Most especially if that philosophy profoundly influenced the man who for two decades held our financial fate in his hands – the most powerful central banker in the world. The whole planet bowed to his wisdom, not least, Presidents and Congresses. His ideas were emulated around the globe.
Mr. Greenspan was not just a casual reader of Ayn Rand, someone who became enamored of a book. He was a member of her inner circle. When she formed her intimate circle in 1950—to discuss philosophy and promote her philosophy, young Greenspan was a charter member.
From these discussions he drew his own philosophy that government has no legitimate role in regulating businesses or men who are in pursuit of their own wealth and aggrandizement. Reason could be the only proper moral guide, reason and rational (ized?) self interest.
Pursuit of one’s own happiness is the only proper morality. Government exists only to protect this rational man seeking happiness through its police powers, military forces and courts – which operate only by reason, not by a standard of justice and certainly never by mercy.
Mercy (pity, ruth) had no place in Rand’s cosmos. Laissez faire (the economic philosophy that led to the debacle of 1929) must be the proper rule of government. It has no business giving aid to anyone under any circumstances. The very concept of charity was highly suspect to Ms Rand. The world, as she viewed it, was essentially a ruthless place where only self-interest had any standing.
(One can be somewhat sympathetic to her point of view remembering that she endured the horrors of the Communist Revolution in her native Russia as a young woman. She saw all government control as the dictates of a commissar.)
While one can be sympathetic to her own visceral reaction to what went on in the Soviet Union after the fall of the Tsar, it’s slightly appalling that these same negative feelings about governmental supervision or control became an integral part of the makeup of the man who was to have the biggest say in regulating greedy three year olds on Wall Street.
The Federal Reserve—or for that matter the SEC—are not Bolshevik expropriators. We had a man running the former and influencing the latter who saw it that way.

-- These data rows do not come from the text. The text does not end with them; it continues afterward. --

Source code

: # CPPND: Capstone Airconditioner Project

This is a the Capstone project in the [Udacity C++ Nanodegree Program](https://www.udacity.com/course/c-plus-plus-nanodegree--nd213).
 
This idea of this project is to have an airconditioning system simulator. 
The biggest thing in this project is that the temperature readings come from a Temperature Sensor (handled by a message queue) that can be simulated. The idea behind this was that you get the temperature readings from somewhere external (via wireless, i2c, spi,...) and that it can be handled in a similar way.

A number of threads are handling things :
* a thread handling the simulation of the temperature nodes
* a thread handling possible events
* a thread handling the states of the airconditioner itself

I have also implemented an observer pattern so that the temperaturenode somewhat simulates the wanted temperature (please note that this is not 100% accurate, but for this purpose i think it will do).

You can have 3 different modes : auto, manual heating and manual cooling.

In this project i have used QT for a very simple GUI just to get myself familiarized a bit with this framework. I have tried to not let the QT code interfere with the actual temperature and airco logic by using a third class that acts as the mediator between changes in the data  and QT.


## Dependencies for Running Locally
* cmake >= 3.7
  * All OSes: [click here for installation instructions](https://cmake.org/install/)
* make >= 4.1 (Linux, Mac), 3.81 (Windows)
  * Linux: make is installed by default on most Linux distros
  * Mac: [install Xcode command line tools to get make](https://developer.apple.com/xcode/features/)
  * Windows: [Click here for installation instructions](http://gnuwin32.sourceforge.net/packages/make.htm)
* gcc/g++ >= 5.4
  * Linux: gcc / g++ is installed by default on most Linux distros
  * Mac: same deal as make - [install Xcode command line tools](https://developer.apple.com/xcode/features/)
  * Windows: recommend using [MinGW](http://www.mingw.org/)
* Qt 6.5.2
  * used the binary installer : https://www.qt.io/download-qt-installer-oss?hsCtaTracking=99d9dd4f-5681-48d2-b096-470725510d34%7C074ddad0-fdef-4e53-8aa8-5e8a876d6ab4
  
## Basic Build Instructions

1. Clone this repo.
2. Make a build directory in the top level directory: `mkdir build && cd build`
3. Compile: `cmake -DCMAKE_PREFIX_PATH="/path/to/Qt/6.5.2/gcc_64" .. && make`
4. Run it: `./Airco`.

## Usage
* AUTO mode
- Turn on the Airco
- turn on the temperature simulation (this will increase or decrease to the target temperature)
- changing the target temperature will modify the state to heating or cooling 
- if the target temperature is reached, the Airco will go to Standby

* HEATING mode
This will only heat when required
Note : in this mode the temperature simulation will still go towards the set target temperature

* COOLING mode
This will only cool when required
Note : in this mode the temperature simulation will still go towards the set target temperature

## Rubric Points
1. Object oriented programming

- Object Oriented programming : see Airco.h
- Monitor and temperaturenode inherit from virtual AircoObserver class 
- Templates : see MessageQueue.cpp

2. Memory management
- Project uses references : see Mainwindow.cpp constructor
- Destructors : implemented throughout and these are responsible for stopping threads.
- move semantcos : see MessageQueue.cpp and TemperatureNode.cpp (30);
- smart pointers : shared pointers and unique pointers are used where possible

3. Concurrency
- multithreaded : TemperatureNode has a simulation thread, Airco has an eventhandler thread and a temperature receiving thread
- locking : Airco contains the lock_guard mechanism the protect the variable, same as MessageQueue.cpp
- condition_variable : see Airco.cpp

The market, Rand and Greenspan believed, is rational, run by rational men who will supervise themselves.
“I had too much faith in the market’s ability to regulate itself,” Greenspan told Congress last week. He might have remembered that his old mentor had no use for faith of any kind. Where was your rationality, Mr. Greenspan?
I all but forgot Rand’s books because I did not share her rosy view of unregulated humans. I grew up knowing William Henley’s poem, “Invictus”. “… I thank whatever gods there may be For my unconquerable soul. … I am the master of my fate; I am the captain of my soul.”
That—published in 1875—sums up the view of life of the characters in Rand’s books, written decades later. It’s proud, it acknowledges neither right nor need for any regulation of the “captain of my soul.” But Mr. Greenspan and the fallen titans of Wall Street might have paid a bit of attention to a parody of that poem that I’ve always liked.
I am master of my fate; I am captain of my soul. But I—and many stockholders—had more fun when I was cabin boy.